Tutorial 2b: Exploratory data analysis¶

(c) 2018 Justin Bois. With the exception of pasted graphics, where the source is noted, this work is licensed under a Creative Commons Attribution License CC-BY 4.0. All code contained herein is licensed under an MIT license.

This document was prepared at Caltech with financial support from the Donna and Benjamin M. Rosen Bioengineering Center.

This tutorial was generated from an Jupyter notebook. You can download the notebook here.

import pandas as pd

import altair as alt
import bokeh.io

import bebi103
import altair_catplot as altcat

bokeh.io.output_notebook()

In 1977, John Tukey, one of the great statisticians and mathematicians of all time, published a book entitled Exploratory Data Analysis. In it, he laid out general principles on how researchers should handle their first encounters with their data, before formal statistical inference. Most of us spend a lot of time doing exploratory data analysis, or EDA, without really knowing it. Mostly, EDA involves a graphical exploration of a data set. In this tutorial, we will learn how to efficiently explore data.

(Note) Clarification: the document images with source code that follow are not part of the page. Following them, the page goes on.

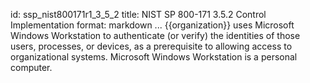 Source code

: id: ssp_nist800171r1_3_5_2
title: NIST SP 800-171 3.5.2 Control Implementation
format: markdown
...
{{organization}} uses Microsoft Windows Workstation to authenticate (or verify) the identities of those users, processes, or devices, as a prerequisite to allowing access to organizational systems. Microsoft Windows Workstation is a personal computer.

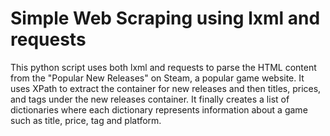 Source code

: # Simple Web Scraping using lxml and requests 

This python script uses both lxml and requests to parse the HTML content from the "Popular New Releases" on Steam, a popular game website. It uses XPath to extract the container for new releases and then titles, prices, and tags under the new releases container.
It finally creates a list of dictionaries where each dictionary represents information about a game such as title, price, tag and platform. 

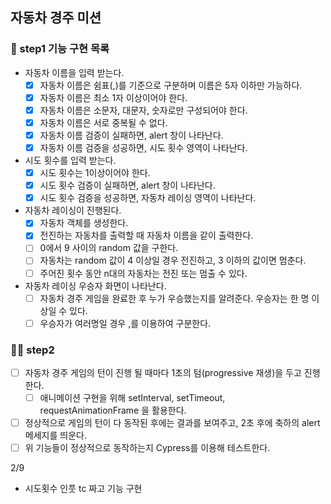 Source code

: ## 자동차 경주 미션

### 🎯 step1 기능 구현 목록

- 자동차 이름을 입력 받는다.
  - [x] 자동차 이름은 쉼표(,)를 기준으로 구분하며 이름은 5자 이하만 가능하다.
  - [x] 자동차 이름은 최소 1자 이상이어야 한다.
  - [x] 자동차 이름은 소문자, 대문자, 숫자로만 구성되어야 한다.
  - [x] 자동차 이름은 서로 중복될 수 없다.
  - [x] 자동차 이름 검증이 실패하면, alert 창이 나타난다.
  - [x] 자동차 이름 검증을 성공하면, 시도 횟수 영역이 나타난다.
- 시도 횟수를 입력 받는다.
  - [x] 시도 횟수는 1이상이어야 한다.
  - [x] 시도 횟수 검증이 실패하면, alert 창이 나타난다.
  - [x] 시도 횟수 검증을 성공하면, 자동차 레이싱 영역이 나타난다.
- 자동차 레이싱이 진행된다.
  - [x] 자동차 객체를 생성한다.
  - [x] 전진하는 자동차를 출력할 때 자동차 이름을 같이 출력한다.
  - [ ] 0에서 9 사이의 random 값을 구한다.
  - [ ] 자동차는 random 값이 4 이상일 경우 전진하고, 3 이하의 값이면 멈춘다.
  - [ ] 주어진 횟수 동안 n대의 자동차는 전진 또는 멈출 수 있다.
- 자동차 레이싱 우승자 화면이 나타난다.
  - [ ] 자동차 경주 게임을 완료한 후 누가 우승했는지를 알려준다. 우승자는 한 명 이상일 수 있다.
  - [ ] 우승자가 여러명일 경우 ,를 이용하여 구분한다.

### 🎯🎯 step2

- [ ] 자동차 경주 게임의 턴이 진행 될 때마다 1초의 텀(progressive 재생)을 두고 진행한다.
  - [ ] 애니메이션 구현을 위해 setInterval, setTimeout, requestAnimationFrame 을 활용한다.
- [ ] 정상적으로 게임의 턴이 다 동작된 후에는 결과를 보여주고, 2초 후에 축하의 alert 메세지를 띄운다.
- [ ] 위 기능들이 정상적으로 동작하는지 Cypress를 이용해 테스트한다.

2/9

- 시도횟수 인풋 tc 짜고 기능 구현
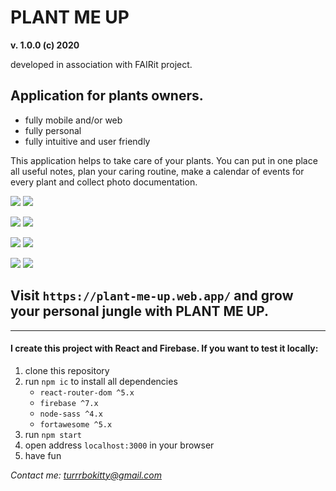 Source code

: # PLANT ME UP 
**v. 1.0.0 (c) 2020**

developed in association with FAIRit project.

## Application for plants owners. 
- fully mobile and/or web
- fully personal
- fully intuitive and user friendly

This application helps to take care of your plants. You can put in one place all useful notes, plan your caring routine, make a calendar of events for every plant and collect photo documentation.

![](src/../../src/assets/plantMeUpA.jpg) ![](src/../../src/assets/plantMeUpB.jpg) 

![](src/../../src/assets/plantMeUpC.jpg) ![](src/../../src/assets/plantMeUpI.jpg) 

![](src/../../src/assets/plantMeUpD.jpg) ![](src/../../src/assets/plantMeUpE.jpg)  

![](src/../../src/assets/plantMeUpF.jpg) ![](src/../../src/assets/plantMeUpG.jpg) 


## Visit `https://plant-me-up.web.app/` and grow your personal jungle with PLANT ME UP.

___
#### I create this project with React and Firebase. If you want to test it locally:

1. clone this repository
2. run `npm ic` to install all dependencies
   - `react-router-dom ^5.x`
   - `firebase ^7.x`
   - `node-sass ^4.x`
   - `fortawesome ^5.x`
3. run `npm start`
4. open address `localhost:3000` in your browser
5. have fun

*Contact me: turrrbokitty@gmail.com* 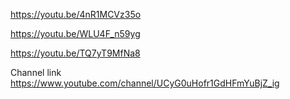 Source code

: https://youtu.be/4nR1MCVz35o

https://youtu.be/WLU4F_n59yg

https://youtu.be/TQ7yT9MfNa8

Channel link
https://www.youtube.com/channel/UCyG0uHofr1GdHFmYuBjZ_ig
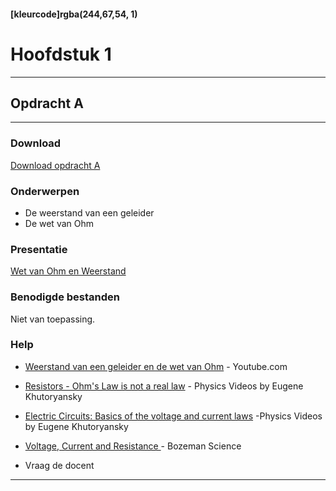 #### [kleurcode]rgba(244,67,54, 1)

# Hoofdstuk 1

---
## Opdracht A
---

### Download

[Download opdracht A](https://elo.kw1c.nl/CMS/Studie/811%20ICT-Academie/811%20VakkenInhoud/%5BB.11%20HARa%5D%20Hardware%20AO/25187%20%C2%A0%20Applicatie-%20en%20mediaontwikkelaar/Periode%2002/Productie/02.%20Opdrachten/HardwareAO.opdrachtA.docx)

### Onderwerpen
* De weerstand van een geleider
* De wet van Ohm


### Presentatie
[Wet van Ohm en Weerstand](https://elo.kw1c.nl/CMS/Studie/811%20ICT-Academie/811%20VakkenInhoud/%5BB.11%20HARa%5D%20Hardware%20AO/25187%20%C2%A0%20Applicatie-%20en%20mediaontwikkelaar/Periode%2002/Productie/01.%20Reader/HARa01.Presentatie.Wet%20van%20Ohm-Weerstanden.ppsx)

### Benodigde bestanden
<!--
- <a href="https://elo.kw1c.nl/CMS/Studie/811%20ICT-Academie/811%20VakkenInhoud/%5BB.16%20JAV%5D%20Javascript/25187%20%C2%A0%20Applicatie-%20en%20mediaontwikkelaar/Periode%2001/Productie/02.%20Opdrachten/Hoofdstuk%201/Bijlage%20opdracht%201.3.docx" target="_blank">Te gebruiken document template</a>
-->
Niet van toepassing.

### Help
- <a target="_blank" href="https://www.youtube.com/watch?v=RpwlUoBTQi0">Weerstand van een geleider en de wet van Ohm</a> - Youtube.com

- [Resistors - Ohm's Law is not a real law](https://www.youtube.com/watch?v=G3H5lKoWPpY) - Physics Videos by Eugene Khutoryansky

- [Electric Circuits: Basics of the voltage and current laws](https://www.youtube.com/watch?v=m4jzgqZu-4s) -Physics Videos by Eugene Khutoryansky

- [Voltage, Current and Resistance
](https://www.youtube.com/watch?v=J4Vq-xHqUo8) - Bozeman Science

- Vraag de docent

---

We start off with a few wise words from John Tukey himself.

Useful EDA advice from John Tukey¶

"Exploratory data analysis can never be the whole story, but nothing else can serve as a foundation stone—as the first step."

"In exploratory data analysis there can be no substitute for flexibility; for adapting what is calculated—and what we hope plotted—both to the needs of the situation and the clues that the data have already provided."

"There is no excuse for failing to plot and look."

"There is often no substitute for the detective's microscope - - or for the enlarging graphs."

"Graphs force us to note the unexpected; nothing could be more important."

"'Exploratory data analysis' is an attitude, a state of flexibility, a willingness to look for those things that we believe are not there, as well as those we believe to be there."

Our data set¶

We will again be playing with the data set of frog strikes the tutorial on data frames. As a brief reminder, the data set comes from Kleinteich and Gorb, Sci. Rep., 4, 5225, 2014. The authors measured various physical properties tongues of horned frogs hitting a target connected to a force transducer. Let's load in that data set so we have it available.

df = pd.read_csv('../data/frog_tongue_adhesion.csv', comment='#')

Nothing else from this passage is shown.